I have a half-baked idea that might help to rehabilitate Aeschylus. Perhaps the poet was not thinking about the size and shape of Orestes' footprints, but rather what the footprints revealed about Orestes' distinctive, recognizable gait, for example, the pressure of toe and heel, the distance between the steps, the direction of the toes, etc. Although I can't dredge up the parallels right now, there are many passages from ancient literature that refer to someone's distinctive way of walking. I vaguely recall an article on this subject (by M.L. West?) published sometime in the late 1970s or early 1980s. One passage I've recently encountered is a couplet by Phocylides (tr. J.M. Edmonds):
Many that are of little wit seem to be wise if their walk be orderly.

Πολλοί τοι δοκέουσι σαόφρονες ἔμμεναι ἄνδρες
σὺν κόσμῳ στείχοντες ἐλαφρόνοί περ ἐόντες.
What is really wanted is some ancient analogue to Shakespeare's "High'st queen of state / Great Juno comes; I know her by her gait." Emphasis added.

Perhaps Electra and Orestes shared a distinctive gait learned in early childhood from their father Agamemnon. I have more than once noticed the charming similarity in gait between small children (especially boys) and their fathers.

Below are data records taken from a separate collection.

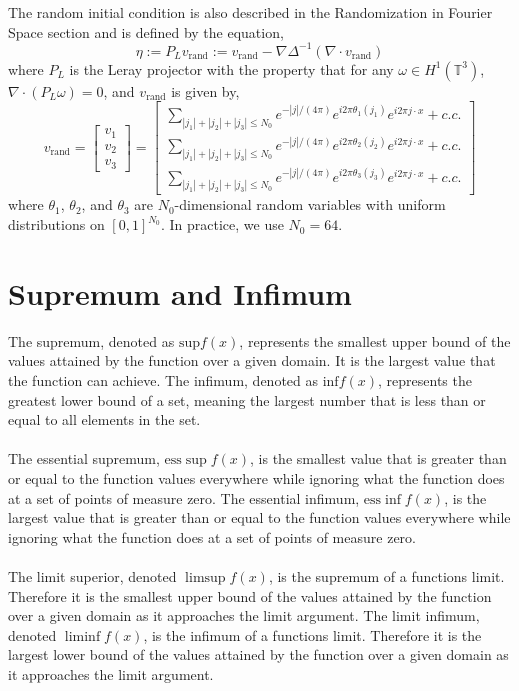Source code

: \documentclass[12pt]{article}
\begin{document}
\begin{flushleft}
The random initial condition is also described in the Randomization in Fourier Space section and is defined by the equation,
$$\eta := P_L v_{\text{rand}} := v_{\text{rand}} - \nabla \Delta^{-1}(\nabla \cdot v_{\text{rand}})$$
where $P_L$ is the Leray projector with the property that for any $\omega\in H^1(\mathbb{T}^3)$, $\nabla\cdot (P_L \omega) = 0$, and $v_{\text{rand}}$ is given by,
$$v_{\text{rand}} = \begin{bmatrix}
v_1\\
v_2\\
v_3
\end{bmatrix} = 
\begin{bmatrix}
\sum_{|j_1|+|j_2|+|j_3|\leq N_0}e^{-|j|/(4\pi)}e^{i2\pi\theta_1(j_1)}e^{i2\pi j\cdot x}+c.c.\\
\sum_{|j_1|+|j_2|+|j_3|\leq N_0}e^{-|j|/(4\pi)}e^{i2\pi\theta_2(j_2)}e^{i2\pi j\cdot x}+c.c.\\
\sum_{|j_1|+|j_2|+|j_3|\leq N_0}e^{-|j|/(4\pi)}e^{i2\pi\theta_3(j_3)}e^{i2\pi j\cdot x}+c.c.
\end{bmatrix}$$
where $\theta_1$, $\theta_2$, and $\theta_3$ are $N_0$-dimensional random variables with uniform distributions on $[0,1]^{N_0}$. In practice, we use $N_0=64$.

\section{Supremum and Infimum}

\qquad The supremum, denoted as $\text{sup} f(x)$, represents the smallest upper bound of the values attained by the function over a given domain. It is the largest value that the function can achieve. The infimum, denoted as $\text{inf} f(x)$, represents the greatest lower bound of a set, meaning the largest number that is less than or equal to all elements in the set.
\\~\\
\qquad The essential supremum, $\text{ess} \sup f(x)$, is the smallest value that is greater than or equal to the function values everywhere while ignoring what the function does at a set of points of measure zero. The essential infimum, $\text{ess} \inf f(x)$, is the largest value that is greater than or equal to the function values everywhere while ignoring what the function does at a set of points of measure zero.
\\~\\
\qquad The limit superior, denoted $\limsup f(x)$, is the supremum of a functions limit. Therefore it is the smallest upper bound of the values attained by the function over a given domain as it approaches the limit argument. The limit infimum, denoted $\liminf f(x)$,  is the infimum of a functions limit. Therefore it is the largest lower bound of the values attained by the function over a given domain as it approaches the limit argument.


\end{flushleft}
\end{document}
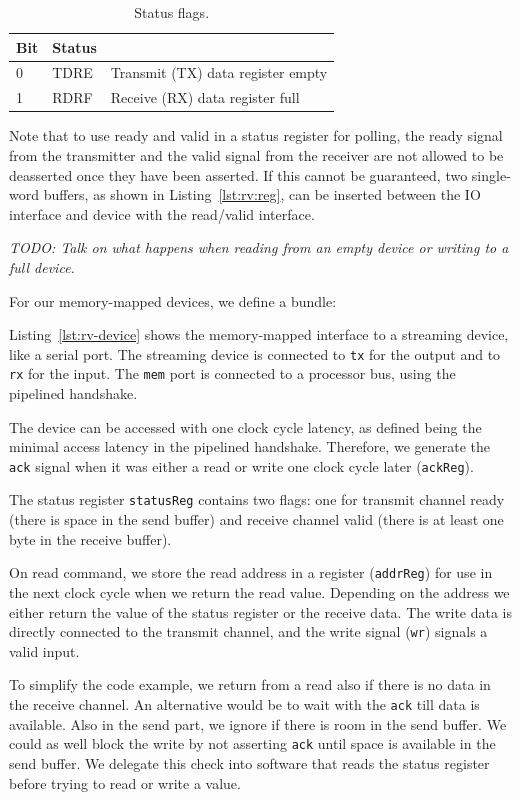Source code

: \documentclass[%
    10pt,
    headinclude, footinclude=false,
    openright, %
    notitlepage,
    cleardoublepage=empty,
    headsepline,
    numbers=noenddot,
    bibliography=totoc, index=totoc,
    ]{scrbook}
\newcommand{\code}[1]{{\lstinline[basicstyle=\small\ttfamily]{#1}}}
\newcommand{\todo}[1]{{\emph{TODO: #1}}}
\begin{document}
\begin{table}
\centering
\begin{tabular}{lll}
\toprule
Bit & Status & \\
\midrule
0 & TDRE & Transmit (TX) data register empty \\
1 & RDRF & Receive (RX) data register full \\
\bottomrule
\end{tabular}
\caption{Status flags.}
\label{tab:addr:uart:status}
\end{table}

Note that to use ready and valid in a status register for polling, the ready signal from
the transmitter and the valid signal from the receiver are not allowed to be deasserted
once they have been asserted. If this cannot be guaranteed, two single-word buffers,
as shown in Listing~\ref{lst:rv:reg}, can be inserted between the IO interface and
device with the read/valid interface.

\todo{Talk on what happens when reading from an empty device or writing to a full device.}

For our memory-mapped devices, we define a bundle:


Listing~\ref{lst:rv-device} shows the memory-mapped interface to a streaming
device, like a serial port. The streaming device is connected to \code{tx} for the output
and to \code{rx} for the input. The \code{mem} port is connected to a processor bus,
using the pipelined handshake.

The device can be accessed with one clock cycle latency, as defined being the minimal
access latency in the pipelined handshake. Therefore, we generate the \code{ack}
signal when it was either a read or write one clock cycle later (\code{ackReg}).

The status register \code{statusReg} contains two flags: one for transmit channel ready
(there is space in the send buffer) and receive channel valid (there is at least one byte
in the receive buffer).

On read command, we store the read address in a register (\code{addrReg})
for use in the next clock cycle when we return the read value. Depending on the address
we either return the value of the status register or the receive data.
The write data is directly connected to the transmit channel, and the write signal
(\code{wr}) signals a valid input.


To simplify the code example, we return from a read also if there is no data in the
receive channel. An alternative would be to wait with the \code{ack} till
data is available. Also in the send part, we ignore if there is room in the
send buffer. We could as well block the write by not asserting \code{ack}
until space is available in the send buffer.
We delegate this check into software that reads the status register before trying
to read or write a value.
\end{document}
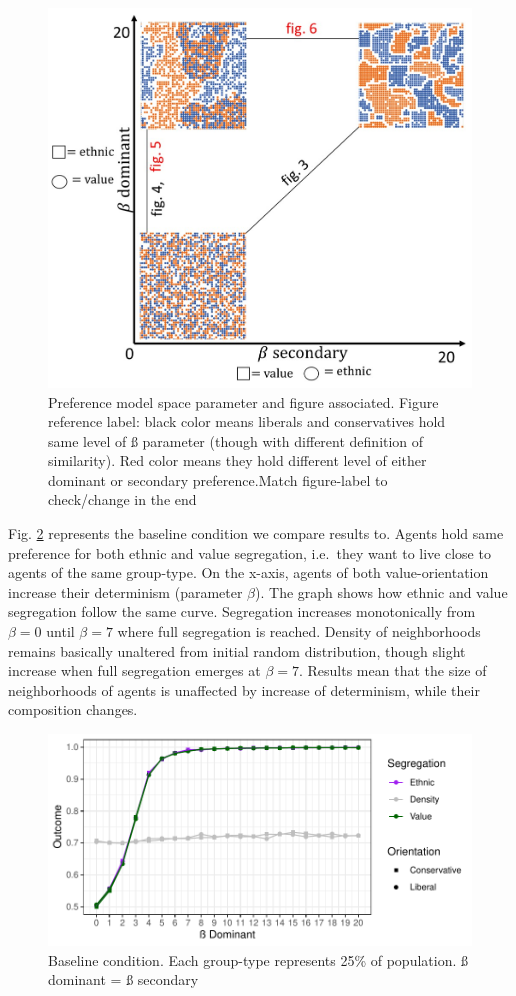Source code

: \documentclass[
]{article}
\begin{document}
\begin{figure}[h]

{\centering \includegraphics[width=0.7\linewidth]{model_space} 

}

\caption{Preference model space parameter and figure associated. Figure reference label: black color means liberals and conservatives hold same level of ß parameter (though with different definition of similarity). Red color means they hold different level of either dominant or secondary preference.Match figure-label to check/change in the end}\label{fig:model_space}
\end{figure}

Fig. \ref{fig:bsl} represents the baseline condition we compare results
to. Agents hold same preference for both ethnic and value segregation,
i.e.~they want to live close to agents of the same group-type. On the
x-axis, agents of both value-orientation increase their determinism
(parameter \(\beta\)). The graph shows how ethnic and value segregation
follow the same curve. Segregation increases monotonically from
\(\beta = 0\) until \(\beta = 7\) where full segregation is reached.
Density of neighborhoods remains basically unaltered from initial random
distribution, though slight increase when full segregation emerges at
\(\beta = 7\). Results mean that the size of neighborhoods of agents is
unaffected by increase of determinism, while their composition changes.

\begin{figure}[H]

{\centering \includegraphics[width=0.8\linewidth]{ev_rum_files/figure-latex/bsl-1} 

}

\caption{Baseline condition. Each group-type represents 25\% of population. ß dominant = ß secondary}\label{fig:bsl}
\end{figure}
\end{document}
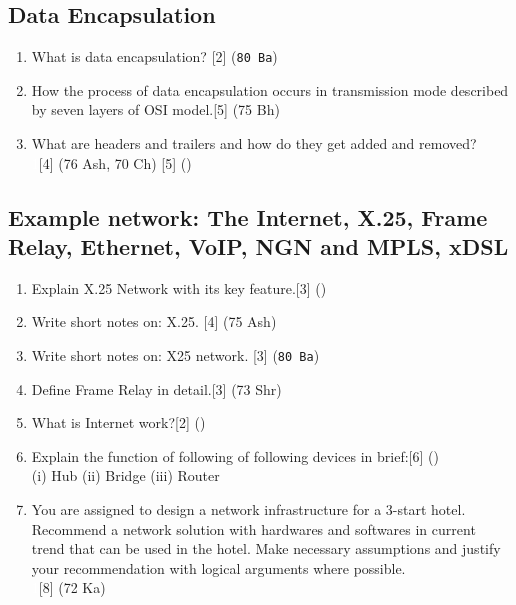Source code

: \documentclass[12pt]{article}
\newcommand{\enter}{\\\textcolor{white}{1}}
\begin{document}
		\subsection{Data Encapsulation}
		\begin{enumerate}[noitemsep, topsep = 0pt]
			\item What is data encapsulation? \hfill [2] (\texttt{80 Ba})
			
			\item How the process of data encapsulation occurs in transmission mode described by seven layers of OSI model.\hfill[5] (75 Bh)

			\item What are headers and trailers and how do they get added and removed?
		\enter\hfill[4] (76 Ash, 70 Ch) [5] () 
		\end{enumerate}

		\subsection{Example network: The Internet, X.25, Frame Relay, Ethernet, VoIP, NGN and MPLS, xDSL}
		\begin{enumerate}[noitemsep, topsep = 0pt]
			\item Explain X.25 Network with its key feature.\hfill[3] ()

			\item Write short notes on: X.25. \hfill [4] (75 Ash)

			\item Write short notes on: X25 network. \hfill [3] (\texttt{80 Ba})

			\item Define Frame Relay in detail.\hfill[3] (73 Shr)

			\item What is Internet work?\hfill[2] ()

			\item Explain the function of following of following devices in brief:\hfill[6] ()\\
			(i) Hub (ii) Bridge (iii) Router
			
			\item You are assigned to design a network infrastructure for a 3-start hotel. Recommend a network solution with hardwares and softwares in current trend that can be used in the hotel. Make necessary assumptions and justify your recommendation with logical arguments where possible.
			\enter\hfill[8] (72 Ka)
		\end{enumerate}
\end{document}
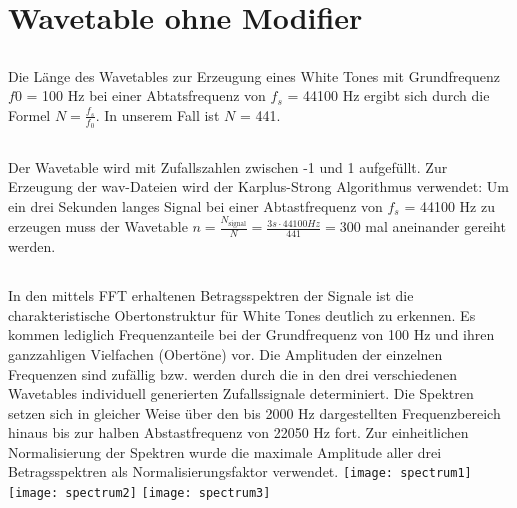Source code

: \chapter{Wavetable ohne Modifier}
\section{}
Die Länge des Wavetables zur Erzeugung eines White Tones mit Grundfrequenz $f0$ = 100 Hz bei einer Abtatsfrequenz von $f_s$ = 44100 Hz ergibt sich durch die Formel $N = \frac{f_s} {f_0}$. In unserem Fall ist $N$ = 441. 
\section{}
Der Wavetable wird mit Zufallszahlen zwischen -1 und 1 aufgefüllt. Zur Erzeugung der wav-Dateien wird der Karplus-Strong Algorithmus verwendet: Um ein drei Sekunden langes Signal bei einer Abtastfrequenz von $f_s$ = 44100 Hz zu erzeugen muss der Wavetable $n = \frac{N_{\mathrm{signal}}}{N} = \frac{3s \cdot 44100Hz}{441} = 300$ mal aneinander gereiht werden.
\section{}
In den mittels FFT erhaltenen Betragsspektren der Signale ist die charakteristische Obertonstruktur für White Tones deutlich zu erkennen. Es kommen lediglich Frequenzanteile bei der Grundfrequenz von 100 Hz und ihren ganzzahligen Vielfachen (Obertöne) vor. Die Amplituden der einzelnen Frequenzen sind zufällig bzw. werden durch die in den drei verschiedenen Wavetables individuell generierten Zufallssignale determiniert. Die Spektren setzen sich in gleicher Weise über den bis 2000 Hz dargestellten Frequenzbereich hinaus bis zur halben Abstastfrequenz von 22050 Hz fort. Zur einheitlichen Normalisierung der Spektren wurde die maximale Amplitude aller drei Betragsspektren als Normalisierungsfaktor verwendet.\newline 
\texttt{[image: spectrum1]}
\newline
\texttt{[image: spectrum2]}
\newline
\texttt{[image: spectrum3]}
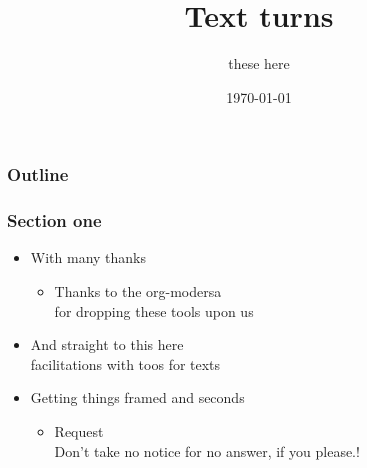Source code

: \documentclass[presentation]{beamer}
\title{Text turns}
\author{these here}
\date{\today}
\begin{document}
\maketitle

\begin{frame}
\frametitle{Outline}
\setcounter{tocdepth}{2}
\tableofcontents
\end{frame}
\begin{frame}
\frametitle{Section one}
\label{sec-1}
\begin{itemize}

\item With many thanks
\label{sec-1-1}%
\begin{itemize}

\item Thanks to the org-modersa\\
\label{sec-1-1-1}%
for dropping these tools upon us
\end{itemize} %

\item And straight to this here\\
\label{sec-1-2}%
facilitations with toos for texts

\item Getting things framed and seconds
\label{sec-1-3}%
\begin{itemize}

\item Request\\
\label{sec-1-3-1}%
Don't take no notice for no answer, if you please.!
\end{itemize} %
\end{itemize} %
\end{frame}
\end{document}
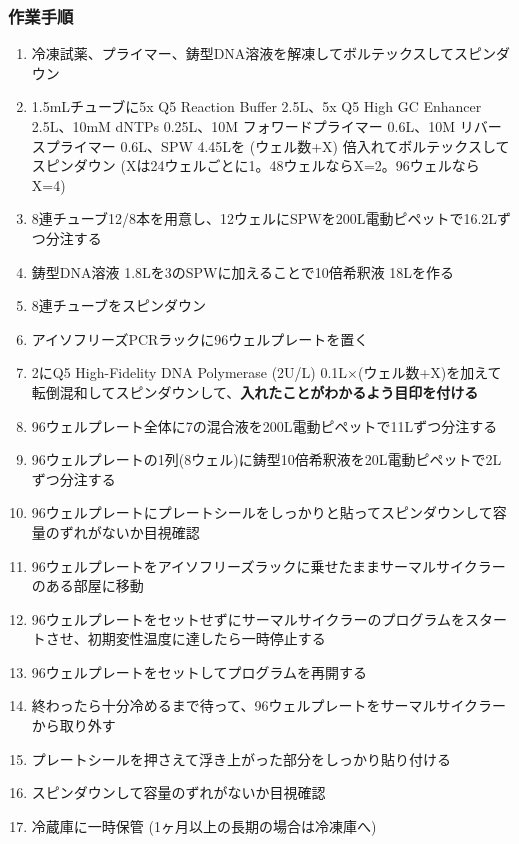 \documentclass[titlepage,10pt,a4paper,uplatex]{jsbook}
\renewcommand{\textbf}[1]{{\bfseries\sffamily#1}}
\begin{document}
\subsubsection{作業手順}
\begin{enumerate}
\item 冷凍試薬、プライマー、鋳型DNA溶液を解凍してボルテックスしてスピンダウン
\item 1.5mLチューブに5x Q5 Reaction Buffer 2.5{\textmu}L、5x Q5 High GC Enhancer 2.5{\textmu}L、10mM dNTPs 0.25{\textmu}L、10{\textmu}M フォワードプライマー 0.6{\textmu}L、10{\textmu}M リバースプライマー 0.6{\textmu}L、SPW 4.45{\textmu}Lを (ウェル数+X) 倍入れてボルテックスしてスピンダウン (Xは24ウェルごとに1。48ウェルならX=2。96ウェルならX=4)
\item 8連チューブ12/8本を用意し、12ウェルにSPWを200{\textmu}L電動ピペットで16.2{\textmu}Lずつ分注する
\item 鋳型DNA溶液 1.8{\textmu}Lを3のSPWに加えることで10倍希釈液 18{\textmu}Lを作る
\item 8連チューブをスピンダウン
\item アイソフリーズPCRラックに96ウェルプレートを置く
\item 2にQ5 High-Fidelity DNA Polymerase (2U/{\textmu}L) 0.1{\textmu}L×(ウェル数+X)を加えて転倒混和してスピンダウンして、\textbf{入れたことがわかるよう目印を付ける}
\item 96ウェルプレート全体に7の混合液を200{\textmu}L電動ピペットで11{\textmu}Lずつ分注する
\item 96ウェルプレートの1列(8ウェル)に鋳型10倍希釈液を20{\textmu}L電動ピペットで2{\textmu}Lずつ分注する
\item 96ウェルプレートにプレートシールをしっかりと貼ってスピンダウンして容量のずれがないか目視確認
\item 96ウェルプレートをアイソフリーズラックに乗せたままサーマルサイクラーのある部屋に移動
\item 96ウェルプレートをセットせずにサーマルサイクラーのプログラムをスタートさせ、初期変性温度に達したら一時停止する
\item 96ウェルプレートをセットしてプログラムを再開する
\item 終わったら十分冷めるまで待って、96ウェルプレートをサーマルサイクラーから取り外す
\item プレートシールを押さえて浮き上がった部分をしっかり貼り付ける
\item スピンダウンして容量のずれがないか目視確認
\item 冷蔵庫に一時保管 (1ヶ月以上の長期の場合は冷凍庫へ)
\end{enumerate}
\end{document}
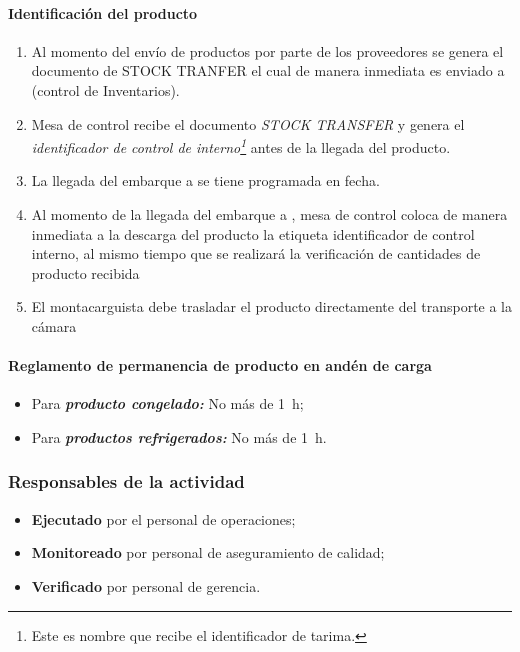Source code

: \paragraph{Identificación del producto}

\begin{enumerate}
	\item Al momento del envío de productos por parte de los proveedores se genera el documento de STOCK TRANFER el cual de manera inmediata es enviado a  (control de Inventarios).
	\item Mesa de control recibe el documento \textit{STOCK TRANSFER} y genera el \emph{identificador de control de interno\footnote{Este es nombre que recibe el identificador de tarima.}} antes de la llegada del producto.
	\item La llegada del embarque a  se tiene programada en fecha.
	\item Al momento de la llegada del embarque a , mesa de control coloca de manera inmediata a la descarga del producto la etiqueta identificador de control interno, al mismo tiempo que se realizará la verificación de cantidades de producto recibida
	\item El montacarguista debe trasladar el producto directamente del transporte a la cámara
\end{enumerate}

\paragraph{Reglamento de permanencia de producto en andén de carga}

\begin{itemize}
	\item Para \emph{\textbf{producto congelado:}} No más de \qty{1}{\hour};
	\item Para \emph{\textbf{productos refrigerados:}} No más de \qty{1}{\hour}.
\end{itemize}


\subsubsection{Responsables de la actividad}

\begin{itemize}
	\item \textbf{Ejecutado} por el personal de operaciones;
	\item \textbf{Monitoreado} por personal de aseguramiento de calidad;
	\item \textbf{Verificado} por personal de gerencia.
\end{itemize}

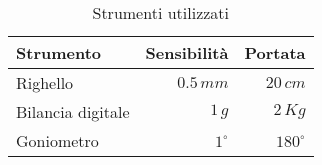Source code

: \begin{table}[h!]
    \hspace{5mm} %
    \begin{tabular}{|l|r|r|}
        \hline
        Strumento & Sensibilità & Portata\\
        \hline
        Righello   & $0.5\,mm$ & $20\,cm$\\
        \hline
        Bilancia digitale   & $1\,g$ & $2\,Kg$\\
        \hline
        Goniometro   & $1^\circ$ & $180^\circ$\\
        \hline
    \end{tabular}
    \caption{Strumenti utilizzati}
    \label{strumenti}
\end{table}
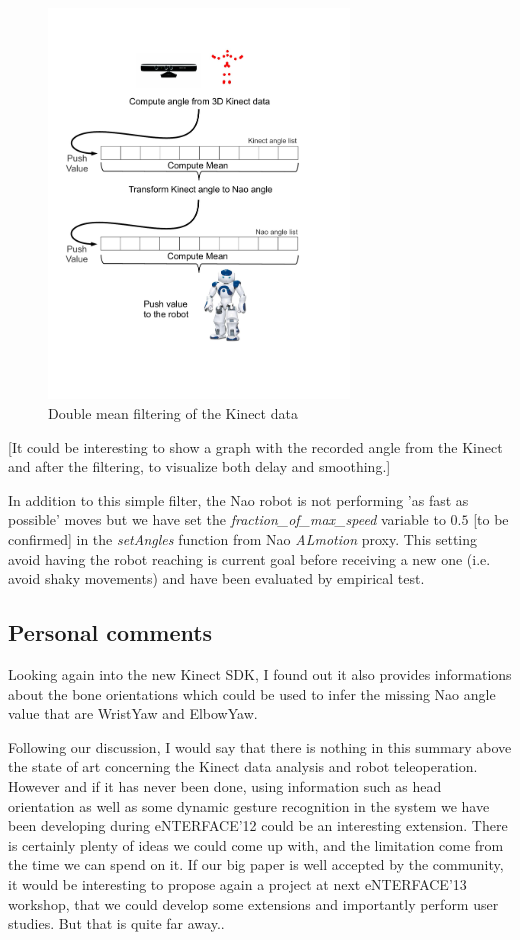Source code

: \documentclass[a4paper,11pt]{article}
\newcommand{\todo}[1]{{\small\color{red}[#1]}}
\begin{document}
\begin{figure}[H]
	\centering
	\includegraphics[width=8cm]{filter.pdf}
	\caption{Double mean filtering of the Kinect data}
	\label{filter}
\end{figure}

\todo{It could be interesting to show a graph with the recorded angle from the Kinect and after the filtering, to visualize both delay and smoothing.}

In addition to this simple filter, the Nao robot is not performing 'as fast as possible' moves but we have set the \emph{fraction\_of\_max\_speed} variable to $0.5$ \todo{to be confirmed} in the \emph{setAngles} function from Nao \emph{ALmotion} proxy. This setting avoid having the robot reaching is current goal before receiving a new one (i.e. avoid shaky movements) and have been evaluated by empirical test.

\subsection{Personal comments}

Looking again into the new Kinect SDK, I found out it also provides informations about the bone orientations which could be used to infer the missing Nao angle value that are WristYaw and ElbowYaw.

Following our discussion, I would say that there is nothing in this summary above the state of art concerning the Kinect data analysis and robot teleoperation. However and if it has never been done, using information such as head orientation as well as some dynamic gesture recognition in the system we have been developing during eNTERFACE'12 could be an interesting extension. 
There is certainly plenty of ideas we could come up with, and the limitation come from the time we can spend on it.  If our big paper is well accepted by the community, it would be interesting to propose again a project at next eNTERFACE'13 workshop, that we could develop some extensions and importantly perform user studies. But that is quite far away..
\end{document}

Smyth translates 209-210 as "The heels and markings of the tendons agree in their proportions with mine own tracks." Lloyd-Jones' translation is similar: "The heels and the outlines of the tendons agree in their proportions with my prints." Emphasis added. For agree in their proportions, the Greek says μετρούμεναι ... συμβαίνουσι (being measured ... they correspond). Did Electra measure with a ruler? One way to measure is to pace off, and thus μετρέω can mean traverse as well as measure. If I were staging the play, I might have Electra walk in Orestes' footprints as she utters these lines. We might also recall the root elements that make up the verb συμβαίνω (agree). Like its Latin counterpart convenio, it contains a verb of motion, βαίνω (go, walk).